Henry John Deutschendorf, Jr., better known as John Denver, was born on December 31, 1943. He was an American folk-pop singer/songwriter and humanitarian with a near childlike love of nature and a breezy voice. He got his big break back in 1967 while playing the rather lonely folk nightclub scene.
Peter, Paul & Mary covered one of his songs—“Leaving on a Jet Plane”—and made it a number one hit. Denver’s abilities as a tunesmith were quickly made obvious and he soon garnered a record deal. Over the following decade he became a regular on the Billboard charts with such hits as “Country Roads”, “Rocky Mountain High” and “Sunshine on My Shoulders”.
His aw-shucks attitude, hippie-style wire-rimmed glasses and wholesome good looks made him a natural for the era of television. He became a near fixture there performing with numerous celebrities including George Burns, Jacque Cousteau and even Kermit the Frog. Denver’s musical talents would net him the means to explore another interest—flying.

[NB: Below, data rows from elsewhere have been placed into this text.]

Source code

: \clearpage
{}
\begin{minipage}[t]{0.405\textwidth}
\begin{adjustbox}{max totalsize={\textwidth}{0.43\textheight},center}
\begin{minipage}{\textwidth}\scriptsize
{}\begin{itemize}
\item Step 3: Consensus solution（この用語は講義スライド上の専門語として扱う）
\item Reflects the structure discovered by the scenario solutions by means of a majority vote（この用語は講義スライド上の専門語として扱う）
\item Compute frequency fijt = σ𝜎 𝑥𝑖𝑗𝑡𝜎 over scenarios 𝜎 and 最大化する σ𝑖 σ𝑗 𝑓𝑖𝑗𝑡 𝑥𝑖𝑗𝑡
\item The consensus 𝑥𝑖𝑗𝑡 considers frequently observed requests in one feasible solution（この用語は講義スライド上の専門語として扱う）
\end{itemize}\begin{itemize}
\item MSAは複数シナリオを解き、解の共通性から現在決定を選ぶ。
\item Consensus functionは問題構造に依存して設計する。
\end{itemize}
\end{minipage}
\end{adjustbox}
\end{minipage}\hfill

By 1997 Denver had become an experienced pilot and had moved up to a more esoteric aircraft—an experimental, fiberglass plane called the Rutan Long EZ. It included a fuel selection valve that was inside the cockpit that permitted the pilot to choose between drawing fuel from either the left or right tank.
Unfortunately, the valve was situated behind the pilot’s left shoulder and the only possible way to use it was for the pilot to actually let go of the flight controls, twist ‘round to the left and then operate the valve with his right hand. Additionally, the pilot had to brace his right foot in order to turn. This was hard to do without accidentally pressing the right rudder pedal completely down to the floor.
On the afternoon of October 12, 1997, Denver went up to practice touch-and-go landings at Monterey Airport in California. After successfully executing a couple of go-rounds, he flew down the coast. Soon after, at an altitude of approximately 500 feet, the plane’s engine began to sputter, hungry for fuel.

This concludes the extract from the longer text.